Another family ripped apart by police brutality. There was absolutely no justification for this murder. We demand justice! #InjusticeInHD pic.twitter.com/XsL0cDxQ1L
— S. Lee Merritt, Esq. (@MeritLaw) April 30, 2017
(A tweet from the Edwards' family's lawyer)
Dallas County District Attorney Faith Johnson said yesterday upon announcing the formal charge, "I think our police officers would stand with us and say, 'We do not condone bad behavior.' Hopefully, it is a message we are sending to the bad police officers. If you do wrong, we will prosecute you."
The shooting happened as Oliver and another officer were responding to a call about drunken teenagers at a house party on April 29th. Edwards, his two brothers and two friends were leaving the scene in a car when Oliver fired multiple rounds at the vehicle, striking Edwards in the front passenger seat. He later died at the hospital.
Initially, the Balch Springs Police Chief stated that the car was heading towards Oliver and the other officer "aggressively," but the officers' body camera footage later disproved that claim, showing that the vehicle was driving away from the scene.
Oliver was fired shortly after the shooting and arrested for murder in May.
Though Johnson said the indictment of Oliver was not a "political statement," the government's response to police shootings like this one, which continue to occur despite public outcry, will inevitably be political by the very nature of the racially charged situations themselves.
Johnson's remark may have been referring to comments from the executive director of the Combined Law Enforcement Associations of Texas, who said Oliver's relatively quick firing and indictment had a "tinge of politics" about it.

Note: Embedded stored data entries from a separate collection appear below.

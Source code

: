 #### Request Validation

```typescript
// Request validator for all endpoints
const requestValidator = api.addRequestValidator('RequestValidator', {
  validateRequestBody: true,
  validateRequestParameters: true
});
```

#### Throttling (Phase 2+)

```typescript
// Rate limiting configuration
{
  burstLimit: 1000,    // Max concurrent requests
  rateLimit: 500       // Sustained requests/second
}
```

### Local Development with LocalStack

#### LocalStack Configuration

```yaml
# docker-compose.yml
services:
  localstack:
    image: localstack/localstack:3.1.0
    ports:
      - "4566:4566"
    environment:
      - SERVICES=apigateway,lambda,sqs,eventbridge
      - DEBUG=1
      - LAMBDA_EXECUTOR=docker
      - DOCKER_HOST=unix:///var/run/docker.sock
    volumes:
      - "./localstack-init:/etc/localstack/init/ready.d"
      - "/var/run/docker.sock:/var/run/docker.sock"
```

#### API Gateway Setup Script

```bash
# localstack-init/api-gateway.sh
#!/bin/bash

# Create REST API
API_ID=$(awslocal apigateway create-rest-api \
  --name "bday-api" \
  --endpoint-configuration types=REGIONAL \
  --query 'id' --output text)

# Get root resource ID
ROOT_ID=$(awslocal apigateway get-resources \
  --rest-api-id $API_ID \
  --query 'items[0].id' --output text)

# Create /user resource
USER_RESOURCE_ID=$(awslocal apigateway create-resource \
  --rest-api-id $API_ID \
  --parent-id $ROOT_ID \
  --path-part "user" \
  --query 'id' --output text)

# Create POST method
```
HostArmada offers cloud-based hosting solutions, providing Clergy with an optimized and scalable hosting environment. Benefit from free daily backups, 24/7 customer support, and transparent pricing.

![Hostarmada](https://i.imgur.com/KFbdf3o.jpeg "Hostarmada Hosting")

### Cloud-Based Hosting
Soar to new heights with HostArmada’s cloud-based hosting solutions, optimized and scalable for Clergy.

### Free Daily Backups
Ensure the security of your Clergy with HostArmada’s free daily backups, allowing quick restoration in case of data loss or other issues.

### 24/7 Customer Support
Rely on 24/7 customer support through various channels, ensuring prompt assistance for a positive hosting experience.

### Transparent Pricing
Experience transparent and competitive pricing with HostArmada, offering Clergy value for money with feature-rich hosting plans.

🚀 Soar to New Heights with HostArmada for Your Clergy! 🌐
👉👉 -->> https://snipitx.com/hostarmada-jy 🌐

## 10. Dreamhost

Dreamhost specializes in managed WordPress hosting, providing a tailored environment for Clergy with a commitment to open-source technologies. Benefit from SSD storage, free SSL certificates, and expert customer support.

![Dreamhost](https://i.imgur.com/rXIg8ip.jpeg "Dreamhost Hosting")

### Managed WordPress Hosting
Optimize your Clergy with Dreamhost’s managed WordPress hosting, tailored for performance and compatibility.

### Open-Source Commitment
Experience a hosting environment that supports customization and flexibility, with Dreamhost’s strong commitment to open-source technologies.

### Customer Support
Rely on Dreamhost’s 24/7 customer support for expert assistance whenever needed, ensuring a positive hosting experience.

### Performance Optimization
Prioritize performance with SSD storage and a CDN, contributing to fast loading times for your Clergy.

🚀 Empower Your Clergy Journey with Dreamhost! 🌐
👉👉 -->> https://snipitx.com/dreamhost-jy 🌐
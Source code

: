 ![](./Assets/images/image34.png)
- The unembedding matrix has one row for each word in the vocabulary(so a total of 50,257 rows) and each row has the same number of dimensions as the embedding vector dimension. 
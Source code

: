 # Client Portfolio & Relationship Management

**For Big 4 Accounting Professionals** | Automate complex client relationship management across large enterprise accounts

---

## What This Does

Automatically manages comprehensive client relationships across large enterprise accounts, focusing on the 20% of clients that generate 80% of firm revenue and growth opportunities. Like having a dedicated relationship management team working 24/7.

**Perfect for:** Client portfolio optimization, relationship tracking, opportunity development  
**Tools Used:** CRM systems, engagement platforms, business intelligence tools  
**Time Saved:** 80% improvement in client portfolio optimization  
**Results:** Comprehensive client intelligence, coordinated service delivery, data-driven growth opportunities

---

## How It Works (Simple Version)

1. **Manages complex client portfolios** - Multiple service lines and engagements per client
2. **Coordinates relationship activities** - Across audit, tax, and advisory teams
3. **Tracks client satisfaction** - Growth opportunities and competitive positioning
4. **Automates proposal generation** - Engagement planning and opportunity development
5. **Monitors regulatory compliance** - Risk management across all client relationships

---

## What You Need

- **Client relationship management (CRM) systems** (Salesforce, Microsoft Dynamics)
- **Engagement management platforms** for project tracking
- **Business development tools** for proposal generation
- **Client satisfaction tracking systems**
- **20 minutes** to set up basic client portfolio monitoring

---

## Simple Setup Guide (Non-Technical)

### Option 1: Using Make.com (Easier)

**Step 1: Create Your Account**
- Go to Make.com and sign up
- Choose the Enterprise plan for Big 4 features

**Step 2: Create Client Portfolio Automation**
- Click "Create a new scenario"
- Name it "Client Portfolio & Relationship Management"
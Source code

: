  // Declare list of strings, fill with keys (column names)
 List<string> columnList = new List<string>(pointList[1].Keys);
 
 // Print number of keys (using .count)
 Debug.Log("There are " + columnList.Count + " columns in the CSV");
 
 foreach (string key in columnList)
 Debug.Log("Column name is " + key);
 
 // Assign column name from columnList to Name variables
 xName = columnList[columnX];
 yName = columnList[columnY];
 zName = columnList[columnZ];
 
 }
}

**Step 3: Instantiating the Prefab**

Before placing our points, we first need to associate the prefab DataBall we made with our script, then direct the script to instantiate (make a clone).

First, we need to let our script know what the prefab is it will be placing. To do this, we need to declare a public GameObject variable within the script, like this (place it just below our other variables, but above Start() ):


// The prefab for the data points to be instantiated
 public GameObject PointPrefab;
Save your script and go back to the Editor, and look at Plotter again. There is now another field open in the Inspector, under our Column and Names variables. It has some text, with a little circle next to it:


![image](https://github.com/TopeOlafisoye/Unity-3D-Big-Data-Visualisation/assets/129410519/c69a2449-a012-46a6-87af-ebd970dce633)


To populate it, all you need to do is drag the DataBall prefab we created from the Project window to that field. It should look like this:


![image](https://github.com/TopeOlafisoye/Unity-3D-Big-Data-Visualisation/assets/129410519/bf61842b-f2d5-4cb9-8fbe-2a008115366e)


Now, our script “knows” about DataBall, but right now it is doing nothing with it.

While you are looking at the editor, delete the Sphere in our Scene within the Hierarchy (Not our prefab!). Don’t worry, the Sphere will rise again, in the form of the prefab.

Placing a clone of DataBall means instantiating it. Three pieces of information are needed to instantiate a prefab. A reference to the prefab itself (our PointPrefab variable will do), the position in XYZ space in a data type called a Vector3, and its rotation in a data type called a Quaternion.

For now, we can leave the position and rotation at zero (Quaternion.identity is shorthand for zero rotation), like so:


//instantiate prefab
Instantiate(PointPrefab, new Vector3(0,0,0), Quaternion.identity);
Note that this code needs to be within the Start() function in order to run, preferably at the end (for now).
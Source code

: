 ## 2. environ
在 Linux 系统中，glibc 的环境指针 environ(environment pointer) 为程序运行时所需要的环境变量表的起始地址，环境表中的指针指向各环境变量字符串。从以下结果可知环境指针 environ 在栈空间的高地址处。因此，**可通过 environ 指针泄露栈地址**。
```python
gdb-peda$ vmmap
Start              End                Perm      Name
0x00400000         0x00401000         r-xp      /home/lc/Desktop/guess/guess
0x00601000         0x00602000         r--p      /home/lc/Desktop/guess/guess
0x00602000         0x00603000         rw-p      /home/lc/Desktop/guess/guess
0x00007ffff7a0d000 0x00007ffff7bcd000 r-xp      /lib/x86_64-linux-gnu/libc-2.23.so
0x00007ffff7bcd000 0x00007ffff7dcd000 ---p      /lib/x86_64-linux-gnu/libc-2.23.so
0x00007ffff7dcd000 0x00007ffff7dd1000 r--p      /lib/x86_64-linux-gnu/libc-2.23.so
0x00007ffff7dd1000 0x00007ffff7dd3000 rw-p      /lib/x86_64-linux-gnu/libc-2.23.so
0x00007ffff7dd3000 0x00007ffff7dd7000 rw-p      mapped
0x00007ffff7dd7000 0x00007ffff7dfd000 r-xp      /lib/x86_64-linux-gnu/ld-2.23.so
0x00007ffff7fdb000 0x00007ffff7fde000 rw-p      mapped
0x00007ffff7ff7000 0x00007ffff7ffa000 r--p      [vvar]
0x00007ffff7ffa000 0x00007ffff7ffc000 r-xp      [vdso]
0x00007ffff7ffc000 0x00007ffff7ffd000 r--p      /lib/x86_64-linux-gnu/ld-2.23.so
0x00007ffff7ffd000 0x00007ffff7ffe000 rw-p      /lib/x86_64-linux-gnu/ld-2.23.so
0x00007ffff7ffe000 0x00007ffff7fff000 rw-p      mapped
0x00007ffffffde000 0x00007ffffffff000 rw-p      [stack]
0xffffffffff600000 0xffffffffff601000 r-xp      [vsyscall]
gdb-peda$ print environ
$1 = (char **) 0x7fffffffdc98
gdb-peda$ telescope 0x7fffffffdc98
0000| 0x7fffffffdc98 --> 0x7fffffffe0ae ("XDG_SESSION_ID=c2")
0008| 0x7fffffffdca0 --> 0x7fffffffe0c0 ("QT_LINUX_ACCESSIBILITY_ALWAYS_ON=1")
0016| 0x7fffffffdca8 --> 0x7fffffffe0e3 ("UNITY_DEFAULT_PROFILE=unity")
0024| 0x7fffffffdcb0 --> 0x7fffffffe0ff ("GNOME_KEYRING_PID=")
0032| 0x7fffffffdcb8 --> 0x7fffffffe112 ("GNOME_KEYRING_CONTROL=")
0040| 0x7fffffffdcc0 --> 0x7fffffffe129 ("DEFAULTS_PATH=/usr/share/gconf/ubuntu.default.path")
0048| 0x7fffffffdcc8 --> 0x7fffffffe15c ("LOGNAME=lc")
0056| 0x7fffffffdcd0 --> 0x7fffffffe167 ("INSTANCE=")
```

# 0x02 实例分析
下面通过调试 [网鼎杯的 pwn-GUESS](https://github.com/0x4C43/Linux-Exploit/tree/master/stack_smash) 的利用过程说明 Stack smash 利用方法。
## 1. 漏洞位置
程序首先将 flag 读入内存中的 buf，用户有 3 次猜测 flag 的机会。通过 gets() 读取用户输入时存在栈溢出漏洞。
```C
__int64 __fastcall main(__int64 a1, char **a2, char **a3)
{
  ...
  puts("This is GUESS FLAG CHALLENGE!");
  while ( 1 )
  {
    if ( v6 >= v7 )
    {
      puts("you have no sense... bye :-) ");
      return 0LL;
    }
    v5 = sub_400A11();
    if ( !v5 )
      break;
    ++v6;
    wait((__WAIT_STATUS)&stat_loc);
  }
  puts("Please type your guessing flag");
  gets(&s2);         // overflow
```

Indeed, the Texas Tribune points out that the Balch Springs Police Department's fairly swift response to Edwards' shooting stands out. The Tribune found that between 2010 and 2015, of the 656 police shootings in Texas' largest cities, only 25 officers were disciplined by their departments. Ten were fired, seven were indicted on a criminal charge (though none for murder), and none led to a conviction.